Immune cell deconvolution analysis reveals unique changes in intestinal cellular composition in patients responding to HSCT treatment compared to anti-TNFα. [A] Cell deconvolution analysis [CIBERSORT] of biopsy samples from healthy non-IBD controls [n = 19] and CD patients before and after treatment with anti-TNFα [n = 22, 13 responders] and HSCT [n = 14, 8 responders]. The figure shows the results for naïve B cells [A], resting memory T cells [B], M1 macrophages [C] and neutrophils [D]. Information on colon biopsy samples from responders to HSCT at week 106 [2 years following HSCT; n = 7] is also included in this analysis. *p < 0.05, **p < 0.01, ***p < 0.001, ****p < 0.0001; significant by Mann–Whitney–Wilcoxon test.

Figure 8.

T-cell-related gene expression by RNAseq before and after treatment with anti-TNFα and HSCT. Gene expression was determined in intestinal biopsies by RNAseq in CD patients treated with anti-TNFα therapy or autologous HSCT. The expression values are normalized and represent log-transformed counts for each gene.
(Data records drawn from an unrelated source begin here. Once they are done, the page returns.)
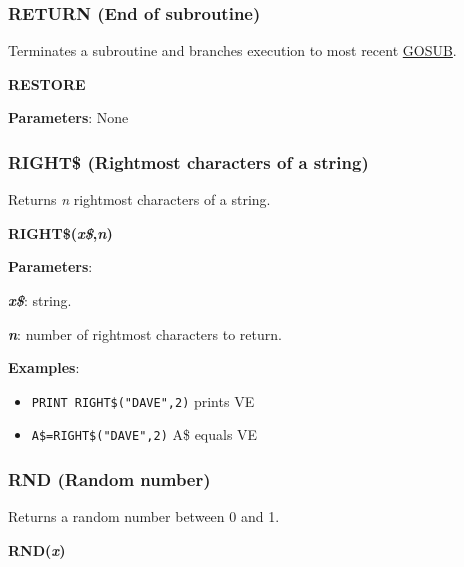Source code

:     \subsubsection{{RETURN (End of subroutine)}}
    \label{msbasic:lang:return}
    Terminates a subroutine and branches execution to most recent
    \hyperref[msbasic:lang:gosub]{GOSUB}.

    \hspace{1.9cm}\textbf{RESTORE}

    \textbf{Parameters}: None

    \subsubsection{{RIGHT\$ (Rightmost characters of a string)}}
    \label{msbasic:lang:right}
    Returns \textit{n} rightmost characters of a string.

    \hspace{1.9cm}\textbf{RIGHT\$(\textit{x\$},\textit{n})}

    \textbf{Parameters}:

    \hspace{1cm}\textbf{\textit{x\$}}: string.

    \hspace{1cm}\textbf{\textit{n}}: number of rightmost characters to return.

    \textbf{Examples}:
    \begin{itemize}
        \item \texttt{PRINT RIGHT\$("DAVE",2)} prints VE
        \item \texttt{A\$=RIGHT\$("DAVE",2)} A\$ equals VE
    \end{itemize}

    \subsubsection{{RND (Random number)}}
    \label{msbasic:lang:rnd}
    Returns a random number between 0 and 1.

    \hspace{1.9cm}\textbf{RND(\textit{x})}

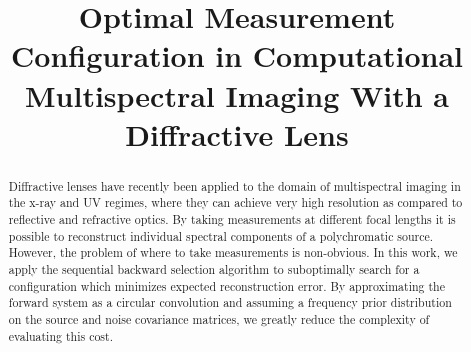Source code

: \documentclass{article}
\title{Optimal Measurement Configuration in Computational \\ Multispectral Imaging With a Diffractive Lens}
\begin{document}
\maketitle

\begin{abstract}

Diffractive lenses have recently been applied to the domain of multispectral
imaging in the x-ray and UV regimes, where they can achieve very high resolution
as compared to reflective and refractive optics. By taking measurements at
different focal lengths it is possible to reconstruct individual spectral
components of a polychromatic source. However, the problem of where to take
measurements is non-obvious.  In this work, we apply the sequential backward selection
algorithm to suboptimally search for a configuration which minimizes expected
reconstruction error. By approximating the forward system as a circular
convolution and assuming a frequency prior distribution on the source and noise
covariance matrices, we greatly reduce the complexity of evaluating this cost.

\end{abstract}
\end{document}
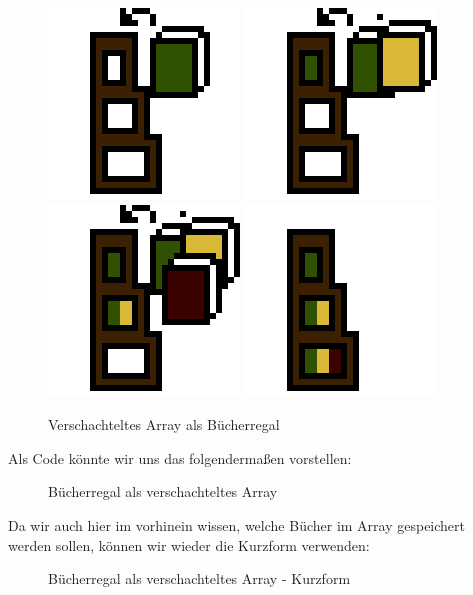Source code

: \documentclass{tuda-pub}
\begin{document}
  \begin{figure}[h]
    \centering
    \includegraphics[width=.2\linewidth]{lib_2_1.png}
    \includegraphics[width=.2\linewidth]{lib_2_2.png}
    \includegraphics[width=.2\linewidth]{lib_2_3.png}
    \includegraphics[width=.2\linewidth]{lib_2_4.png}
    \caption{Verschachteltes Array als Bücherregal}
  \end{figure}

  Als Code könnte wir uns das folgendermaßen vorstellen:

  \begin{figure}[h]
    \centering
    
    \caption{Bücherregal als verschachteltes Array}
  \end{figure}

  Da wir auch hier im vorhinein wissen, welche Bücher im Array gespeichert werden sollen, können
  wir wieder die Kurzform verwenden:

  \begin{figure}[h]
    \centering
    
    \caption{Bücherregal als verschachteltes Array - Kurzform}
  \end{figure}
\end{document}
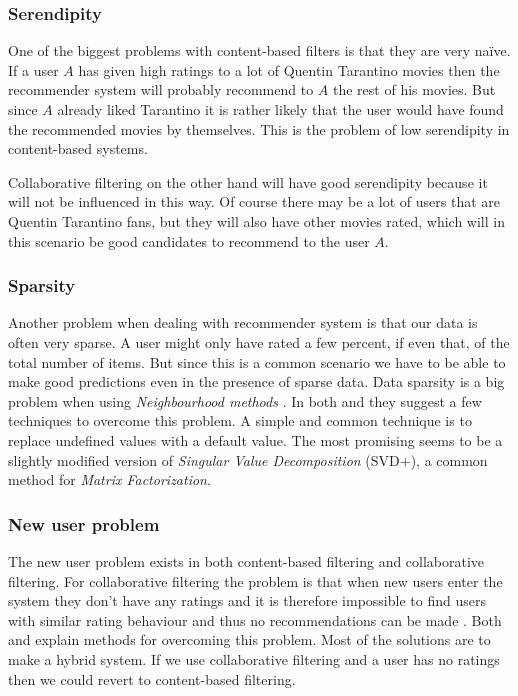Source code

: \documentclass[a4paper,11pt]{article}
\begin{document}
\subsubsection{Serendipity}
One of the biggest problems with content-based filters is that they are very na\"ive. If a user $A$ has given high ratings to a lot of Quentin Tarantino movies then the recommender system will probably recommend to $A$ the rest of his movies. But since $A$ already liked Tarantino it is rather likely that the user would have found the recommended movies by themselves. This is the problem of low serendipity in content-based systems.

Collaborative filtering on the other hand will have good serendipity because it will not be influenced in this way. Of course there may be a lot of users that are Quentin Tarantino fans, but they will also have other movies rated, which will in this scenario be good candidates to recommend to the user $A$.

\subsubsection{Sparsity}
Another problem when dealing with recommender system is that our data is often
very sparse. A user might only have rated a few percent, if even that, of the total
number of items. But since this is a common scenario we have to be able to make
good predictions even in the presence of sparse data. Data sparsity is a big problem when using \emph{Neighbourhood methods} \cite{springerlink:10.1007/978-0-387-85820-3_1}. In both \cite{1423975} and \cite{springerlink:10.1007/978-0-387-85820-3_1} they suggest a few techniques to overcome this problem. A simple and common technique is to replace undefined values with a default value. The most promising seems to be a slightly modified version of \emph{Singular Value Decomposition} (SVD+), a common method for \emph{Matrix Factorization}.

\subsubsection{New user problem}
The new user problem exists in both content-based filtering and collaborative filtering. For collaborative filtering the problem is that when new users enter the system they don't have any ratings and it is therefore impossible to find users with similar rating behaviour and thus no recommendations can be made \cite{1423975}. Both \cite{1423975} and \cite{springerlink:10.1007/978-0-387-85820-3_1} explain methods for overcoming this problem. Most of the solutions are to make a hybrid system. If we use collaborative filtering and a user has no ratings then we could revert to content-based filtering.
\end{document}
Dotted lines show the SEM for each gene from the control samples in each cohort. Expression at different time points for endoscopic remitters and non-remitters is shown for T-cell-related genes CD3E, CD28 and CD40LG [A]; tissue-resident T cells [T_RM] CD69, ITGEA and ITGA1 [B], activated effector T cells S1PR1, IL2RA and CTLA4 [C], and neutrophils or the macrophage genes CXCL9, CXCL10 and CD16B [B]. Asterisks mark the statistically significant differences in each group for each treatment compared to baseline, by Mann–Whitney–Wilcoxon test; *p > 0.05.